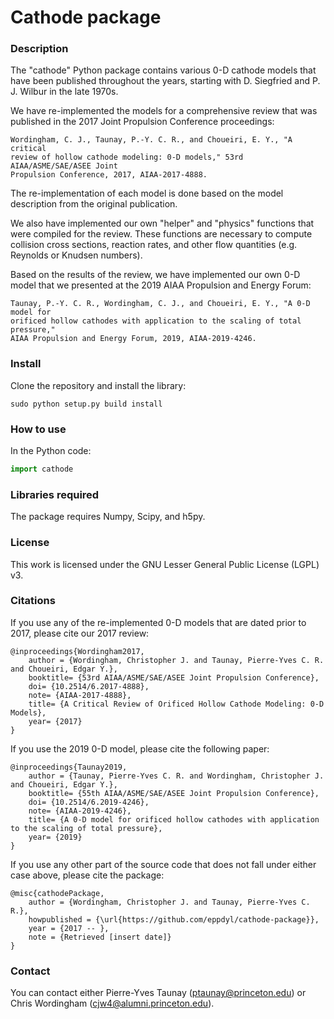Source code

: # Cathode package
### Description
The "cathode" Python package contains various 0-D cathode models that have
been published throughout the years, starting with D. Siegfried and P. J. 
Wilbur in the late 1970s. 

We have re-implemented the models for a comprehensive review that was published
in the 2017 Joint Propulsion Conference proceedings:
```
Wordingham, C. J., Taunay, P.-Y. C. R., and Choueiri, E. Y., "A critical
review of hollow cathode modeling: 0-D models," 53rd AIAA/ASME/SAE/ASEE Joint 
Propulsion Conference, 2017, AIAA-2017-4888. 
```
The re-implementation of each model is done based on the model description from 
the original publication.

We also have implemented our own "helper" and "physics" functions that
were compiled for the review. These functions are necessary to compute collision cross
sections, reaction rates, and other flow quantities (e.g. Reynolds or Knudsen numbers).

Based on the results of the review, we have implemented our own 0-D model that
we presented at the 2019 AIAA Propulsion and Energy Forum:
```
Taunay, P.-Y. C. R., Wordingham, C. J., and Choueiri, E. Y., "A 0-D model for 
orificed hollow cathodes with application to the scaling of total pressure,"
AIAA Propulsion and Energy Forum, 2019, AIAA-2019-4246.
```

### Install 
Clone the repository and install the library:
```
sudo python setup.py build install
```

### How to use
In the Python code:
```python
import cathode
```

### Libraries required
The package requires Numpy, Scipy, and h5py.

### License
This work is licensed under the GNU Lesser General Public License (LGPL) v3.

### Citations
If you use any of the re-implemented 0-D models that are dated prior to 2017, 
please cite our 2017 review:
```
@inproceedings{Wordingham2017,
    author = {Wordingham, Christopher J. and Taunay, Pierre-Yves C. R. and Choueiri, Edgar Y.},
    booktitle= {53rd AIAA/ASME/SAE/ASEE Joint Propulsion Conference},
    doi= {10.2514/6.2017-4888},
    note= {AIAA-2017-4888},
    title= {A Critical Review of Orificed Hollow Cathode Modeling: 0-D Models},
    year= {2017}
}
```

If you use the 2019 0-D model, please cite the following paper:
```
@inproceedings{Taunay2019,
    author = {Taunay, Pierre-Yves C. R. and Wordingham, Christopher J. and Choueiri, Edgar Y.},
    booktitle= {55th AIAA/ASME/SAE/ASEE Joint Propulsion Conference},
    doi= {10.2514/6.2019-4246},
    note= {AIAA-2019-4246},
    title= {A 0-D model for orificed hollow cathodes with application to the scaling of total pressure},
    year= {2019}
}
```

If you use any other part of the source code that does not fall under either case above, please cite the package:
```
@misc{cathodePackage,
    author = {Wordingham, Christopher J. and Taunay, Pierre-Yves C. R.},
    howpublished = {\url{https://github.com/eppdyl/cathode-package}},
    year = {2017 -- },
    note = {Retrieved [insert date]}
}
```

### Contact
You can contact either Pierre-Yves Taunay (ptaunay@princeton.edu) or Chris
Wordingham (cjw4@alumni.princeton.edu).
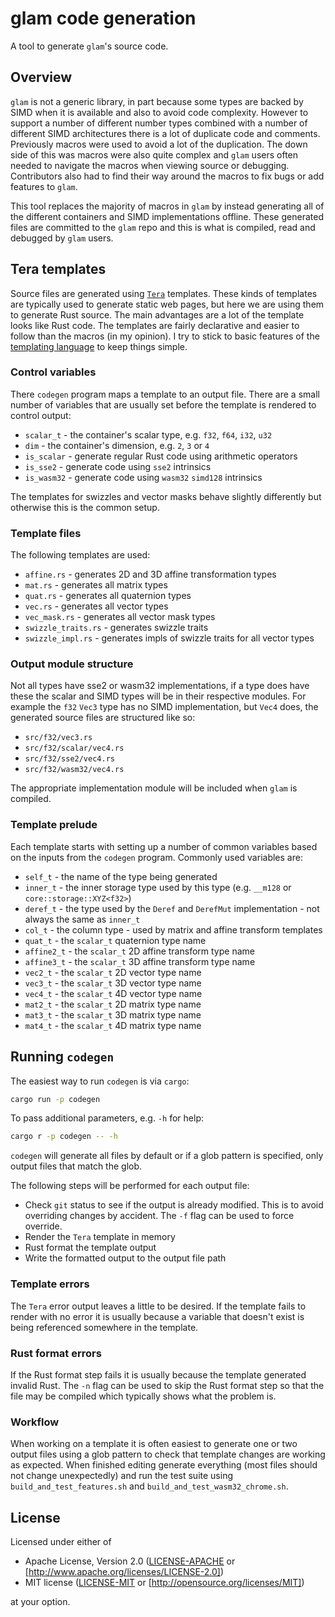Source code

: # glam code generation

A tool to generate `glam`'s source code.

## Overview

`glam` is not a generic library, in part because some types are backed by SIMD
when it is available and also to avoid code complexity. However to support a
number of different number types combined with a number of different SIMD
architectures there is a lot of duplicate code and comments. Previously macros
were used to avoid a lot of the duplication. The down side of this was macros
were also quite complex and `glam` users often needed to navigate the macros
when viewing source or debugging. Contributors also had to find their way around
the macros to fix bugs or add features to `glam`.

This tool replaces the majority of macros in `glam` by instead generating all of
the different containers and SIMD implementations offline. These generated files
are committed to the `glam` repo and this is what is compiled, read and debugged
by `glam` users.

## Tera templates

Source files are generated using [`Tera`] templates. These kinds of templates
are typically used to generate static web pages, but here we are using them to
generate Rust source. The main advantages are a lot of the template looks like
Rust code. The templates are fairly declarative and easier to follow than the
macros (in my opinion). I try to stick to basic features of the [templating
language] to keep things simple.

[`Tera`]: https://keats.github.io/tera/
[templating language]: https://keats.github.io/tera/docs/

### Control variables

There `codegen` program maps a template to an output file. There are a small
number of variables that are usually set before the template is rendered to
control output:

* `scalar_t` - the container's scalar type, e.g. `f32`, `f64`, `i32`, `u32`
* `dim` - the container's dimension, e.g. `2`, `3` or `4`
* `is_scalar` - generate regular Rust code using arithmetic operators
* `is_sse2` - generate code using `sse2` intrinsics
* `is_wasm32` - generate code using `wasm32` `simd128` intrinsics

The templates for swizzles and vector masks behave slightly differently but
otherwise this is the common setup.

### Template files

The following templates are used:

* `affine.rs` - generates 2D and 3D affine transformation types
* `mat.rs` - generates all matrix types
* `quat.rs` - generates all quaternion types
* `vec.rs` - generates all vector types
* `vec_mask.rs` - generates all vector mask types
* `swizzle_traits.rs` - generates swizzle traits
* `swizzle_impl.rs` - generates impls of swizzle traits for all vector types

### Output module structure

Not all types have sse2 or wasm32 implementations, if a type does have these the
scalar and SIMD types will be in their respective modules. For example the `f32`
`Vec3` type has no SIMD implementation, but `Vec4` does, the generated source
files are structured like so:

* `src/f32/vec3.rs`
* `src/f32/scalar/vec4.rs`
* `src/f32/sse2/vec4.rs`
* `src/f32/wasm32/vec4.rs`

The appropriate implementation module will be included when `glam` is compiled.

### Template prelude

Each template starts with setting up a number of common variables based on the
inputs from the `codegen` program. Commonly used variables are:

* `self_t` - the name of the type being generated
* `inner_t` - the inner storage type used by this type (e.g. `__m128` or
  `core::storage::XYZ<f32>`)
* `deref_t` - the type used by the `Deref` and `DerefMut` implementation - not
  always the same as `inner_t`
* `col_t` - the column type - used by matrix and affine transform templates
* `quat_t` - the `scalar_t` quaternion type name
* `affine2_t` - the `scalar_t` 2D affine transform type name
* `affine3_t` - the `scalar_t` 3D affine transform type name
* `vec2_t` - the `scalar_t` 2D vector type name
* `vec3_t` - the `scalar_t` 3D vector type name
* `vec4_t` - the `scalar_t` 4D vector type name
* `mat2_t` - the `scalar_t` 2D matrix type name
* `mat3_t` - the `scalar_t` 3D matrix type name
* `mat4_t` - the `scalar_t` 4D matrix type name

## Running `codegen`

The easiest way to run `codegen` is via `cargo`:

```sh
cargo run -p codegen
```

To pass additional parameters, e.g. `-h` for help:

```sh
cargo r -p codegen -- -h
```

`codegen` will generate all files by default or if a glob pattern is specified,
only output files that match the glob.

The following steps will be performed for each output file:

* Check `git` status to see if the output is already modified. This is to avoid
  overriding changes by accident. The `-f` flag can be used to force override.
* Render the `Tera` template in memory
* Rust format the template output
* Write the formatted output to the output file path

### Template errors

The `Tera` error output leaves a little to be desired. If the template fails to
render with no error it is usually because a variable that doesn't exist is
being referenced somewhere in the template.

### Rust format errors

If the Rust format step fails it is usually because the template generated
invalid Rust. The `-n` flag can be used to skip the Rust format step so that the
file may be compiled which typically shows what the problem is.

### Workflow

When working on a template it is often easiest to generate one or two output
files using a glob pattern to check that template changes are working as
expected. When finished editing generate everything (most files should not
change unexpectedly) and run the test suite using `build_and_test_features.sh`
and `build_and_test_wasm32_chrome.sh`.

## License

Licensed under either of

* Apache License, Version 2.0 ([LICENSE-APACHE](LICENSE-APACHE)
  or [http://www.apache.org/licenses/LICENSE-2.0])
* MIT license ([LICENSE-MIT](LICENSE-MIT)
  or [http://opensource.org/licenses/MIT])

at your option.
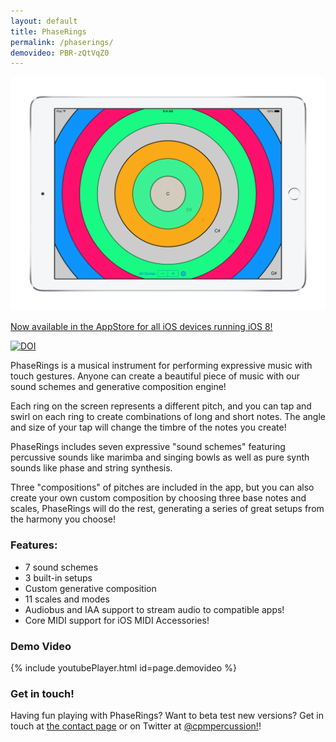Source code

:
 ```yaml
---
layout: default
title: PhaseRings
permalink: /phaserings/
demovideo: PBR-zQtVqZ0
---
```


![PhaseRings App in action](/images/apps/phaserings.png)

[Now available in the AppStore for all iOS devices running iOS 8!](https://itunes.apple.com/app/phaserings/id924795988)

[![DOI](https://zenodo.org/badge/20166/cpmpercussion/PhaseRings.svg)](https://zenodo.org/badge/latestdoi/20166/cpmpercussion/PhaseRings)

PhaseRings is a musical instrument for performing expressive music with touch gestures. Anyone can create a beautiful piece of music with our sound schemes and generative composition engine!

Each ring on the screen represents a different pitch, and you can tap and swirl on each ring to create combinations of long and short notes. The angle and size of your tap will change the timbre of the notes you create!

PhaseRings includes seven expressive "sound schemes" featuring percussive sounds like marimba and singing bowls as well as pure synth sounds like phase and string synthesis.

Three "compositions" of pitches are included in the app, but you can also create your own custom composition by choosing three base notes and scales, PhaseRings will do the rest, generating a series of great setups from the harmony you choose!

### Features:

* 7 sound schemes
* 3 built-in setups
* Custom generative composition
* 11 scales and modes
* Audiobus and IAA support to stream audio to compatible apps!
* Core MIDI support for iOS MIDI Accessories!

### Demo Video

{% include youtubePlayer.html id=page.demovideo %}

### Get in touch!

Having fun playing with PhaseRings? Want to beta test new versions? Get in touch at [the contact page][0] or on Twitter at [@cpmpercussion!][1]!

[0]: http://metatone.net/contact
[1]: http://twitter.com/cpmpercussion
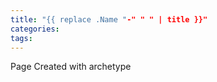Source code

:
 ```yaml
---
title: "{{ replace .Name "-" " " | title }}"
categories: 
tags: 
---
```

Page Created with archetype
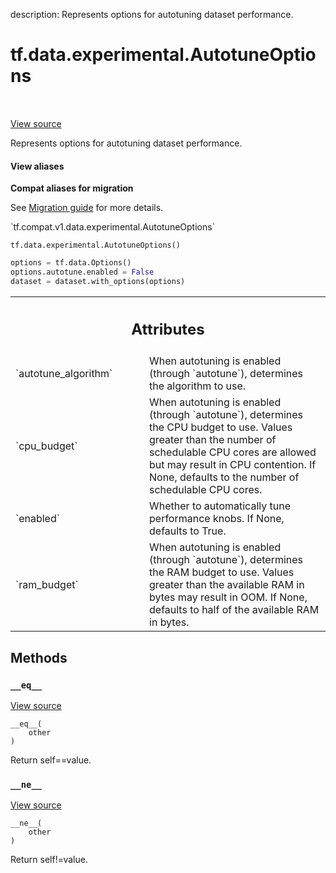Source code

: description: Represents options for autotuning dataset performance.

<div itemscope itemtype="http://developers.google.com/ReferenceObject">
<meta itemprop="name" content="tf.data.experimental.AutotuneOptions" />
<meta itemprop="path" content="Stable" />
<meta itemprop="property" content="__eq__"/>
<meta itemprop="property" content="__init__"/>
<meta itemprop="property" content="__ne__"/>
</div>

# tf.data.experimental.AutotuneOptions

<!-- Insert buttons and diff -->

<table class="tfo-notebook-buttons tfo-api nocontent" align="left">

</table>

<a target="_blank" class="external" href="/code/stable/tensorflow/python/data/ops/options.py">View source</a>



Represents options for autotuning dataset performance.

<section class="expandable">
  <h4 class="showalways">View aliases</h4>
  <p>
<b>Compat aliases for migration</b>
<p>See
<a href="https://www.tensorflow.org/guide/migrate">Migration guide</a> for
more details.</p>
<p>`tf.compat.v1.data.experimental.AutotuneOptions`</p>
</p>
</section>

<pre class="devsite-click-to-copy prettyprint lang-py tfo-signature-link">
<code>tf.data.experimental.AutotuneOptions()
</code></pre>



<!-- Placeholder for "Used in" -->

```python
options = tf.data.Options()
options.autotune.enabled = False
dataset = dataset.with_options(options)
```



<!-- Tabular view -->
 <table class="responsive fixed orange">
<colgroup><col width="214px"><col></colgroup>
<tr><th colspan="2"><h2 class="add-link">Attributes</h2></th></tr>

<tr>
<td>
`autotune_algorithm`
</td>
<td>
When autotuning is enabled (through `autotune`), determines the algorithm to use.
</td>
</tr><tr>
<td>
`cpu_budget`
</td>
<td>
When autotuning is enabled (through `autotune`), determines the CPU budget to use. Values greater than the number of schedulable CPU cores are allowed but may result in CPU contention. If None, defaults to the number of schedulable CPU cores.
</td>
</tr><tr>
<td>
`enabled`
</td>
<td>
Whether to automatically tune performance knobs. If None, defaults to True.
</td>
</tr><tr>
<td>
`ram_budget`
</td>
<td>
When autotuning is enabled (through `autotune`), determines the RAM budget to use. Values greater than the available RAM in bytes may result in OOM. If None, defaults to half of the available RAM in bytes.
</td>
</tr>
</table>



## Methods

<h3 id="__eq__"><code>__eq__</code></h3>

<a target="_blank" class="external" href="/code/stable/tensorflow/python/data/util/options.py">View source</a>

<pre class="devsite-click-to-copy prettyprint lang-py tfo-signature-link">
<code>__eq__(
    other
)
</code></pre>

Return self==value.


<h3 id="__ne__"><code>__ne__</code></h3>

<a target="_blank" class="external" href="/code/stable/tensorflow/python/data/util/options.py">View source</a>

<pre class="devsite-click-to-copy prettyprint lang-py tfo-signature-link">
<code>__ne__(
    other
)
</code></pre>

Return self!=value.




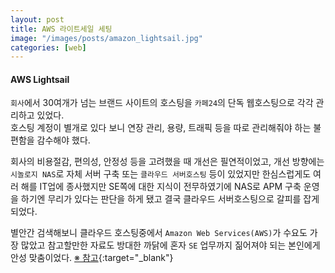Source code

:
 ```yaml
---
layout: post
title: AWS 라이트세일 세팅
image: "/images/posts/amazon_lightsail.jpg"
categories: [web]
---
```


#### AWS Lightsail

`회사`에서 30여개가 넘는 브랜드 사이트의 호스팅을 `카페24`의 단독 웹호스팅으로 각각 관리하고 있었다.  
호스팅 계정이 별개로 있다 보니 연장 관리, 용량, 트래픽 등을 따로 관리해줘야 하는 불편함을 감수해야 했다.

회사의 비용절감, 편의성, 안정성 등을 고려했을 때 개선은 필연적이었고, 
개선 방향에는 `시놀로지 NAS`로 자체 서버 구축 또는 `클라우드 서버호스팅` 등이 있었지만 한심스럽게도 여러 해를 IT업에 종사했지만 SE쪽에 대한 지식이 전무하였기에 
NAS로 APM 구축 운영을 하기엔 무리가 있다는 판단을 하게 됐고 결국 클라우드 서버호스팅으로 갈피를 잡게 되었다.

별안간 검색해보니 클라우드 호스팅중에서 `Amazon Web Services(AWS)`가 수요도 가장 많았고 참고할만한 자료도 방대한 까닭에 혼자 `SE` 업무까지 짊어져야 되는 본인에게 안성 맞춤이었다. [※ 참고](https://blog.lael.be/post/44){:target="_blank"}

DESCRIPTION OF THE TASK -
Your answer must be an exact copy of the lines from the start of the entries through the line with "The re-implementation of", with no pictures.

EXPECTED OUTPUT -
Source code

: # Cathode package
### Description
The "cathode" Python package contains various 0-D cathode models that have
been published throughout the years, starting with D. Siegfried and P. J. 
Wilbur in the late 1970s. 

We have re-implemented the models for a comprehensive review that was published
in the 2017 Joint Propulsion Conference proceedings:
```
Wordingham, C. J., Taunay, P.-Y. C. R., and Choueiri, E. Y., "A critical
review of hollow cathode modeling: 0-D models," 53rd AIAA/ASME/SAE/ASEE Joint 
Propulsion Conference, 2017, AIAA-2017-4888. 
```
The re-implementation of each model is done based on the model description from 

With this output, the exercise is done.